Common Errors

Common errors that occur during management of Couchbase Server.

File Descriptor and Core File Size Limits

If you are having problems starting Couchbase Server on Linux for the first time, there are two common and related causes to consider. When the /etc/init.d/couchbase-server script runs, it tries to set the file descriptor limit and core file size limit:

ulimit -n 40960
ulimit -c unlimited

This may or may not be allowed depending on your system configuration. If Couchbase Server is failing to start, you can look through the logs for one or both of these messages:

ns_log: logging ns_port_server:0:Port server memcached on node 'ns_1@127.0.0.1' exited with status 71.
Restarting. Messages: failed to set rlimit for open files.
Try running as root or requesting smaller maxconns value.

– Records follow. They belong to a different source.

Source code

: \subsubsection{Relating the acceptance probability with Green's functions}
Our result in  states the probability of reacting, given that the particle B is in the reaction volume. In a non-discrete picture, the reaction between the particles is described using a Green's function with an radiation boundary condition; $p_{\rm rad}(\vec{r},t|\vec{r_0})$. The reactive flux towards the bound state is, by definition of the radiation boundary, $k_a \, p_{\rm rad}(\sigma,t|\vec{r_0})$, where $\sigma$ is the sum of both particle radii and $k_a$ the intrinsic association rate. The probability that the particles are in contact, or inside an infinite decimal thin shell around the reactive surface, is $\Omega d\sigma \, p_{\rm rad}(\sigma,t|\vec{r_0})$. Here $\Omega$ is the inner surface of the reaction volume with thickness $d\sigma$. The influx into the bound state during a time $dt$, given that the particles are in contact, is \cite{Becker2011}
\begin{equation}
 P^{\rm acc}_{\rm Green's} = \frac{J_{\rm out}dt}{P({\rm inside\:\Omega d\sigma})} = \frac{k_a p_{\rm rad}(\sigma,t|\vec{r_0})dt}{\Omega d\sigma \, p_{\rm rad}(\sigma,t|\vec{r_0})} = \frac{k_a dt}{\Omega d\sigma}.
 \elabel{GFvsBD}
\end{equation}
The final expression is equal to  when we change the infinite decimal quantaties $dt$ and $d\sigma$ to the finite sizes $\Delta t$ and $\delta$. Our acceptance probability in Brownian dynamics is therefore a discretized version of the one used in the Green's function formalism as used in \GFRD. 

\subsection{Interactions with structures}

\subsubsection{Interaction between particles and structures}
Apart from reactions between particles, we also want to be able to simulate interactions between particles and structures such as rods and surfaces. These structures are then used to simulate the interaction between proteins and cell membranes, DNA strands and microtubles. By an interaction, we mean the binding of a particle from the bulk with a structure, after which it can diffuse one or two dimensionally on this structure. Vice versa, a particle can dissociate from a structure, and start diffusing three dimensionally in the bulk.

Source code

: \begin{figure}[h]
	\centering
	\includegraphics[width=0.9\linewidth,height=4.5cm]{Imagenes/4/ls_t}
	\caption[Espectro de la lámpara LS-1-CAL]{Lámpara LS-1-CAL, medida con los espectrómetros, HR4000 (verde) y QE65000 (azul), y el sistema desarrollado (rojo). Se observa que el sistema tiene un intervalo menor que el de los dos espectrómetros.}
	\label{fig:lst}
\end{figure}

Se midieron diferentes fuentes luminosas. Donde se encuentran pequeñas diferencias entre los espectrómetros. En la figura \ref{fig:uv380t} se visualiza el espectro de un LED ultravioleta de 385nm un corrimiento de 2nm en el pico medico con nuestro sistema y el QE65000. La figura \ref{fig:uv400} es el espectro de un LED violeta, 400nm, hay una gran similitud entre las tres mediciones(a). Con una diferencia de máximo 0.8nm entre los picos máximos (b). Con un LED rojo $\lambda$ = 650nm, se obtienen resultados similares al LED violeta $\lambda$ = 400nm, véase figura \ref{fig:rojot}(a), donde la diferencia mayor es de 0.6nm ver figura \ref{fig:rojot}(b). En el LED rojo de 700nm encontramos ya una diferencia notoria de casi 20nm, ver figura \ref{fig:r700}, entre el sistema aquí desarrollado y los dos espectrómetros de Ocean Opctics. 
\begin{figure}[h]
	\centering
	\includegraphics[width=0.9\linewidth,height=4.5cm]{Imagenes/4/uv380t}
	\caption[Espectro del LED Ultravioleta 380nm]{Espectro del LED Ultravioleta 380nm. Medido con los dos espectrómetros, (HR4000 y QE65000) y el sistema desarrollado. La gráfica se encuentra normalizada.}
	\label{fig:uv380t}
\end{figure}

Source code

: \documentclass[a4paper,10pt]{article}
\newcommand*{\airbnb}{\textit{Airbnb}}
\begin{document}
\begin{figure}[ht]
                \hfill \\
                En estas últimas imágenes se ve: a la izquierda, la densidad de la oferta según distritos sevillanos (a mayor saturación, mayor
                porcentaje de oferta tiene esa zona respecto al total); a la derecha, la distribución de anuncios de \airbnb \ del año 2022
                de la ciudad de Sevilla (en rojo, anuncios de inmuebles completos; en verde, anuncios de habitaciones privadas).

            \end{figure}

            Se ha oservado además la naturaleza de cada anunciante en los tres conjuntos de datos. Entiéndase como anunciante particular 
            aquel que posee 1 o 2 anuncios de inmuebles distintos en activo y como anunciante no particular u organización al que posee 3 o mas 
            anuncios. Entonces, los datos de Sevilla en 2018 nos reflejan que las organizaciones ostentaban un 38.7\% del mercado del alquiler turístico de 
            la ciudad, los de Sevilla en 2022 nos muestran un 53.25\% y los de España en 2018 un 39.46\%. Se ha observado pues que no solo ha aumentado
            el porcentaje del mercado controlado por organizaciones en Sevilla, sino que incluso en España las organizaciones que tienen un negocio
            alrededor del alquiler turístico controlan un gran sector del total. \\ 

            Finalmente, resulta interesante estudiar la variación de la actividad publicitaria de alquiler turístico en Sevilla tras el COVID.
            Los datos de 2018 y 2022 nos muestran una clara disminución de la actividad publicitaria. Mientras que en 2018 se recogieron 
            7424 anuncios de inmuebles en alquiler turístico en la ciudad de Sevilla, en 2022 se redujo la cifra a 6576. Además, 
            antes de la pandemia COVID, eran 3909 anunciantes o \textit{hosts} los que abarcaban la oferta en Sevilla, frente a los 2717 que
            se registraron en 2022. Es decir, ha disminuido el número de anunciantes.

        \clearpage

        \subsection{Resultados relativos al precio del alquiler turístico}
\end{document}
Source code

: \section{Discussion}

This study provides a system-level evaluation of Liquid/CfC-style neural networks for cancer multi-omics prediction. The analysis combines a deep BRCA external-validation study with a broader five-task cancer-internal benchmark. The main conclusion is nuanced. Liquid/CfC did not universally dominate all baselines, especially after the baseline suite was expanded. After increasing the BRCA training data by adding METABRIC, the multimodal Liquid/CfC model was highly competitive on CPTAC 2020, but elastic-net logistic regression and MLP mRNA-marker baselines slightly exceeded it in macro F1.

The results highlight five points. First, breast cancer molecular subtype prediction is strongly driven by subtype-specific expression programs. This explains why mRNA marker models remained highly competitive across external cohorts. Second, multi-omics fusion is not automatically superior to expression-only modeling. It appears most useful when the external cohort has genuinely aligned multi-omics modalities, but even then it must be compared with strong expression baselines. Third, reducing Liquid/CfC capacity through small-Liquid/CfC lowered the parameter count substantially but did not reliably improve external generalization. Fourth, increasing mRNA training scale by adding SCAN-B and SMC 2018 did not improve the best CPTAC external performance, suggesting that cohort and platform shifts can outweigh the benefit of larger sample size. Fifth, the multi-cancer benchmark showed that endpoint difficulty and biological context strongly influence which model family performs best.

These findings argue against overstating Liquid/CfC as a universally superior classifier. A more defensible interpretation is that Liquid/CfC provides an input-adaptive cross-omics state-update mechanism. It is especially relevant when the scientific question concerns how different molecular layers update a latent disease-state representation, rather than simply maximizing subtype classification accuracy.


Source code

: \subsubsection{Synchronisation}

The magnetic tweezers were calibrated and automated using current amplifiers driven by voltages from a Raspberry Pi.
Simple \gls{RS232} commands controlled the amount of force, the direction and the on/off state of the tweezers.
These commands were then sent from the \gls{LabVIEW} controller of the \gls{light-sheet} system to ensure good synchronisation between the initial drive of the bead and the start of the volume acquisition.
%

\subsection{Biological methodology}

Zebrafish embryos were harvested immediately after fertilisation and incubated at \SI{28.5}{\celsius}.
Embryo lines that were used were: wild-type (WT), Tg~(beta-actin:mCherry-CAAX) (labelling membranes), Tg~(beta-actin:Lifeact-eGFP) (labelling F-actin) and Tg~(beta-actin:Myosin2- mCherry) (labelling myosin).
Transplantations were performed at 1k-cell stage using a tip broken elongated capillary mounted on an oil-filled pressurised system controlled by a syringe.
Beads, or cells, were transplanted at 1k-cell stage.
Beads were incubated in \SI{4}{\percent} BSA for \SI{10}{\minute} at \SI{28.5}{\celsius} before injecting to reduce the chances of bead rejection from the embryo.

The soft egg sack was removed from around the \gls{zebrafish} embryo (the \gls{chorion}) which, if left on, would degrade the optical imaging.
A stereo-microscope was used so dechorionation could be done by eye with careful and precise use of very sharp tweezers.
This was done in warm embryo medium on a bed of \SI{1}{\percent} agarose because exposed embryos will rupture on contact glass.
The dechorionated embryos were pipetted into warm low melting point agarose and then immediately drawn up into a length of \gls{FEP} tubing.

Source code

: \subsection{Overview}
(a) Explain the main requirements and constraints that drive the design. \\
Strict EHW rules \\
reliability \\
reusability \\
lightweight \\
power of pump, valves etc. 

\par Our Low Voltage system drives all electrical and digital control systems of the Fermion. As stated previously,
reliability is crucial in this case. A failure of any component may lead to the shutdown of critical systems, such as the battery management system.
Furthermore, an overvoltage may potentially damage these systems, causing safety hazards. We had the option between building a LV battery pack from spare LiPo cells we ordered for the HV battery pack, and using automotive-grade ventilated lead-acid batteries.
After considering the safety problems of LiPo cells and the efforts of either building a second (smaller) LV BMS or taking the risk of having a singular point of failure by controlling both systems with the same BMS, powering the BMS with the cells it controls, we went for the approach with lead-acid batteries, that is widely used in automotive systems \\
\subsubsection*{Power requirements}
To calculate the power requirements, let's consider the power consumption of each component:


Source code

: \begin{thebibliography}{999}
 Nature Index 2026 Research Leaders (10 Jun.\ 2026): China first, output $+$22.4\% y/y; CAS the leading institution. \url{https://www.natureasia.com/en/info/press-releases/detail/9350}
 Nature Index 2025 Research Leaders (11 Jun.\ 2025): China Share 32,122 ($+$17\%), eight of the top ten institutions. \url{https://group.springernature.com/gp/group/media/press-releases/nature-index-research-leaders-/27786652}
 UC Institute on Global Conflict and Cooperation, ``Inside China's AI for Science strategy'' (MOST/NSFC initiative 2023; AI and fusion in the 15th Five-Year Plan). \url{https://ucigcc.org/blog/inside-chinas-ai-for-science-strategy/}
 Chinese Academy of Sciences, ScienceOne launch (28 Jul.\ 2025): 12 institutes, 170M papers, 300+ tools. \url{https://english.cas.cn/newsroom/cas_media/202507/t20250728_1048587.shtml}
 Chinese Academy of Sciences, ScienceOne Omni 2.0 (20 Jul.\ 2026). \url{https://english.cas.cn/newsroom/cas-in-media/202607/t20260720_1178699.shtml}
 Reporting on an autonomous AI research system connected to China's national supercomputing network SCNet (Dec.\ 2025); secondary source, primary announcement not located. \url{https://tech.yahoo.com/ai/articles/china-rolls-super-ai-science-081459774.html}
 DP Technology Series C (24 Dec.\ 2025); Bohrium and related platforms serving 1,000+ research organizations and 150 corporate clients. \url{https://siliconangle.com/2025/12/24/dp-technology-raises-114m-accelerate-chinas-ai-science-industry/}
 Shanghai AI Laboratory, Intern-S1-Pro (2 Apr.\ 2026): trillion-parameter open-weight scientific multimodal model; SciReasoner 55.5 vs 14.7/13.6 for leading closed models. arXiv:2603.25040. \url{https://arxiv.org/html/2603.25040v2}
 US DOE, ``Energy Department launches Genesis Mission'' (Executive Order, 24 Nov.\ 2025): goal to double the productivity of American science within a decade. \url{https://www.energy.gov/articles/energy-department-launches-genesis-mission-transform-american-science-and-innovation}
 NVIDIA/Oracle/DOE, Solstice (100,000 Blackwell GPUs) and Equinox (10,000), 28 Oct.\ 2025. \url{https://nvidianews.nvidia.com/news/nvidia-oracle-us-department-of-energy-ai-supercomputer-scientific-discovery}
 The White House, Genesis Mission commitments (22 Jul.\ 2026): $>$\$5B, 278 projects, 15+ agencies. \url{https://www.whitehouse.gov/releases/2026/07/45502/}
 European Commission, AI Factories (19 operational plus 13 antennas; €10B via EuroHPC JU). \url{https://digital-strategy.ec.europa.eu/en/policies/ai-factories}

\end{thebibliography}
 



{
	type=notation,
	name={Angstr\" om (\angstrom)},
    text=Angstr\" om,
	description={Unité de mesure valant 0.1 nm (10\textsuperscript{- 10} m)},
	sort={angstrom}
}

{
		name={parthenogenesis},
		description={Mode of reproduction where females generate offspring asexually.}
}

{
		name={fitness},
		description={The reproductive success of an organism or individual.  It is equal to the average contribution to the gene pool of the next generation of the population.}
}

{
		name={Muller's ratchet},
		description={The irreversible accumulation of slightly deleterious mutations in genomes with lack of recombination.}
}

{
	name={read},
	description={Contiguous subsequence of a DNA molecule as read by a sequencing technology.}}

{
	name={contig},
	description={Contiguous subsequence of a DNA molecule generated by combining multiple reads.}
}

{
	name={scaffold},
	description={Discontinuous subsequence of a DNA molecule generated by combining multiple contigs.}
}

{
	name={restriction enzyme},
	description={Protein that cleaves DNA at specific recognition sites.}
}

Alternatively, you may additionally see or optionally see:

ns_port_server:0:info:message - Port server memcached on node 'ns_1@127.0.0.1' exited with status 71.
Restarting. Messages: failed to ensure core file creation

The resolution to these is to edit the /etc/security/limits.conf file and add these entries:

couchbase hard nofile 40960
couchbase hard core unlimited

IP Address Seems To Have Changed

Error message:

IP address seems to have changed. Unable to listen on 'ns_1@'

This message means that Couchbase Server had a problem opening a port with that address. Couchbase Server listens on all interfaces (0.0.0.0), and chooses which interface to use for its cluster host name (Erlang OTP hostname, not DNS hostname, though the two values can be the same) (ns_1@IP) by determining which interface would lead out to external networks. This is defined by your routing table. This error often occurs due to a networking issue, particularly around DHCP and DNS resolution.

Cluster Version Compatibility Mismatch

Error message:

 This node cannot add another node (ns@xx.xx.xx) because of cluster compatibility mismatch.
 Cluster works in [version xx] mode and only support [version xx].

This message means that the cluster is at version XX and only supports adding nodes XX or higher. Typically, to enable certain features like client-server SSL, or secure XDCR; all the nodes of the cluster to be at a required compatibility level or higher that supports the feature.

Difficulties Communicating With The Cluster. Displaying Cached Information.

Error message:

Lost connection to server at <IP>:8091. Repeating in XX seconds. Retry now. Repeating failed XHR request...

You are seeing the cached UI. This issue is mostly due to the network connection between your system and the Couchbase Server node. Verify your connectivity to the Couchbase Server node using ping and telnet.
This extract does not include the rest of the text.